Come si muore nei lager libici finanziati dall’Italia

 

FONTE:l’Unità

 

Il dramma migranti nei lager libici. Il campo di detenzione nel quale è stato girato il video, pubblicato da The Guardian, si chiama Abu Salim, alla periferia di Tripoli.

 

C’è una donna stesa sul pavimento, nuda, magrissima, quasi scheletrica. Ha gli occhi spalancati. Vicino a lei un’altra donna, probabilmente nigeriana, grida: è morta, è morta. È un video breve, 30 secondi appena. Un gruppo di profughi, finiti nelle mani delle guardie libiche, è riuscito a fuggire dal lager per migranti ed è arrivato in Tunisia. Da qui ha mandato il video al quotidiano inglese The Guardian. Che ne ha messo on line un frammento.

Il campo di detenzione nel quale è stato girato il video si chiama Abu Salim. Sta alla periferia di Tripoli. Non sappiamo niente di questa donna morta, probabilmente, di fame. Sappiamo solo che era in fuga, forse dalla guerra o forse proprio dalla fame, sappiamo che probabilmente voleva venire a farsi una vita da noi, in Italia, sappiamo che se ce l’avesse fatta noi l’avremmo chiamata clandestina e additata al ludibrio del popolo, sappiamo che i suoi diritti a fuggire, a migrare, a cercare una vita migliore sono sanciti dalla dichiarazione dei diritti dell’umanità e dalla nostra costituzione, e poi sappiamo che è stata catturata, catturata come se fosse una bestia, e come se fosse una bestia messa in gabbia, e poi lasciata morire, come non si fa neanche con le bestie.

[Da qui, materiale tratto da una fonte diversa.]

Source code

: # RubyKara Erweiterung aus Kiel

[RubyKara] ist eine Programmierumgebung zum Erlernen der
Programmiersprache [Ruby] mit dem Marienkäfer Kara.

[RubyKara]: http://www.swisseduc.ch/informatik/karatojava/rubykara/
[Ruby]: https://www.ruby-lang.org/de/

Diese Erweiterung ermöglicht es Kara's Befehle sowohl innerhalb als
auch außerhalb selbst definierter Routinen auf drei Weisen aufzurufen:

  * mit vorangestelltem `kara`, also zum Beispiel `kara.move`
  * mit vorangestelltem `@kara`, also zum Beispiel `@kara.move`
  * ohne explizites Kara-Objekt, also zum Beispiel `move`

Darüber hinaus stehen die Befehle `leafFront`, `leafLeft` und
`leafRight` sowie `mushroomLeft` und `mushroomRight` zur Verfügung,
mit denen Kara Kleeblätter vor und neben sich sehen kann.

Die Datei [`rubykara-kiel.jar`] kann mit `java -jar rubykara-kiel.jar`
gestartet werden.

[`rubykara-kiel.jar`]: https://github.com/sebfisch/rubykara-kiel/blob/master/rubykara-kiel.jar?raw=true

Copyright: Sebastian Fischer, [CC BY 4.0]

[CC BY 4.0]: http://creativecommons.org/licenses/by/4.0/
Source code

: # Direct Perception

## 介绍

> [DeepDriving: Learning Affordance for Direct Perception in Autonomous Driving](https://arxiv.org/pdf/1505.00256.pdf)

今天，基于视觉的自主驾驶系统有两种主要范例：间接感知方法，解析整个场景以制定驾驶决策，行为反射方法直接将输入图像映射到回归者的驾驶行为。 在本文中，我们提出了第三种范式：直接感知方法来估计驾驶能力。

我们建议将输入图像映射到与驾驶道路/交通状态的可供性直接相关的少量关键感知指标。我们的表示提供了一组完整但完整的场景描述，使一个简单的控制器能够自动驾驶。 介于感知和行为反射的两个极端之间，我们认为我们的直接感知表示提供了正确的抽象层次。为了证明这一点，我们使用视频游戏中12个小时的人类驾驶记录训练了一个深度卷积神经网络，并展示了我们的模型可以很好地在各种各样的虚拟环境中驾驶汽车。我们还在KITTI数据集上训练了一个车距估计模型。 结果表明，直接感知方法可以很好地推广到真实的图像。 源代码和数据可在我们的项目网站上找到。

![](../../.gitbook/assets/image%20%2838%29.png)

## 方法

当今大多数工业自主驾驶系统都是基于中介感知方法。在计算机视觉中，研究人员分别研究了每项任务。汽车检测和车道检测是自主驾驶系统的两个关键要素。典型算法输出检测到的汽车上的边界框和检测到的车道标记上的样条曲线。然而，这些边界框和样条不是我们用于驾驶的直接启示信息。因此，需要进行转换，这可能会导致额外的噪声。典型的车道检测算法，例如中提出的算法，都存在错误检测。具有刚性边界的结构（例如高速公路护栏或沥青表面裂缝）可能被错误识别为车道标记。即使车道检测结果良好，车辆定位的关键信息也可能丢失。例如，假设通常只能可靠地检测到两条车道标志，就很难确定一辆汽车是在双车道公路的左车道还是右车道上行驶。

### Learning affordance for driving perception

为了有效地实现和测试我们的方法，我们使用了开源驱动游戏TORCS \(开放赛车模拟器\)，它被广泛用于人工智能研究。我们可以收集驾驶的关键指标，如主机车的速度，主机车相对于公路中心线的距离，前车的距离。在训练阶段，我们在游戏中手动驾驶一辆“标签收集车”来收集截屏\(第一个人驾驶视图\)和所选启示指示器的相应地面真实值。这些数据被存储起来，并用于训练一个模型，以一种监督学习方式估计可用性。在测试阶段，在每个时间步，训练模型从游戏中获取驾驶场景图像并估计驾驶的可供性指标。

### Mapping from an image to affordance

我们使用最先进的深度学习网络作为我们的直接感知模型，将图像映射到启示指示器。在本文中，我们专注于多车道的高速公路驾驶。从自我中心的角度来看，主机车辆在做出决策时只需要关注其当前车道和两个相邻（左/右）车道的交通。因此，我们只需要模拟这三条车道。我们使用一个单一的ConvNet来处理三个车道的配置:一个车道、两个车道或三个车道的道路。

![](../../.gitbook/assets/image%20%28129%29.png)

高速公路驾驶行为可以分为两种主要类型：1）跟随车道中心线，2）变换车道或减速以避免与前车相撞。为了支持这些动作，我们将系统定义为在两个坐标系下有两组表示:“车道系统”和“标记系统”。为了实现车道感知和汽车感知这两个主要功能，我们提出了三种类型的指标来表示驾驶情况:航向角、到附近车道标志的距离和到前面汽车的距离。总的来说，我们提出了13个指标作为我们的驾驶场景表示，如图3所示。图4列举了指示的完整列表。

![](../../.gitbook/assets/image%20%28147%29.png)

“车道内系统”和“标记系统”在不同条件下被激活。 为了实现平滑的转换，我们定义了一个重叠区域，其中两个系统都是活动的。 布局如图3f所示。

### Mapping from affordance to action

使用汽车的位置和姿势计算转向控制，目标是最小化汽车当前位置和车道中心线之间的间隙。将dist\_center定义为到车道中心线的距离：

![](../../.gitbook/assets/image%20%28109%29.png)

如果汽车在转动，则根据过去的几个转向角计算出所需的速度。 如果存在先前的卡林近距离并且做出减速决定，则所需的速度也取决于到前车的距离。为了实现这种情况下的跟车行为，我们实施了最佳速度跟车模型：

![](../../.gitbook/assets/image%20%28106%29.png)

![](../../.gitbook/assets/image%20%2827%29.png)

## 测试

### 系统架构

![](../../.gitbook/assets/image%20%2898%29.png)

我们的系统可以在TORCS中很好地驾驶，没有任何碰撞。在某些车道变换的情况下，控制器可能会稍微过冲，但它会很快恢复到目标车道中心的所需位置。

Infine sappiamo chi è che finanzia i tagliagole libici che si incaricano di questa mattanza: l’Italia. Sì, sì; noi li finanziamo, li finanziano i nostri governi che sottoscrivono con loro dei protocolli e poi se ne vantano. Dicono: abbiamo firmato un protocollo. Dicono: li aiutiamo a casa loro. Dicono che è il piano Mattei. Povero Mattei, partigiano, imprenditore geniale: hanno messo il suo nome a un progetto per scannare i profughi.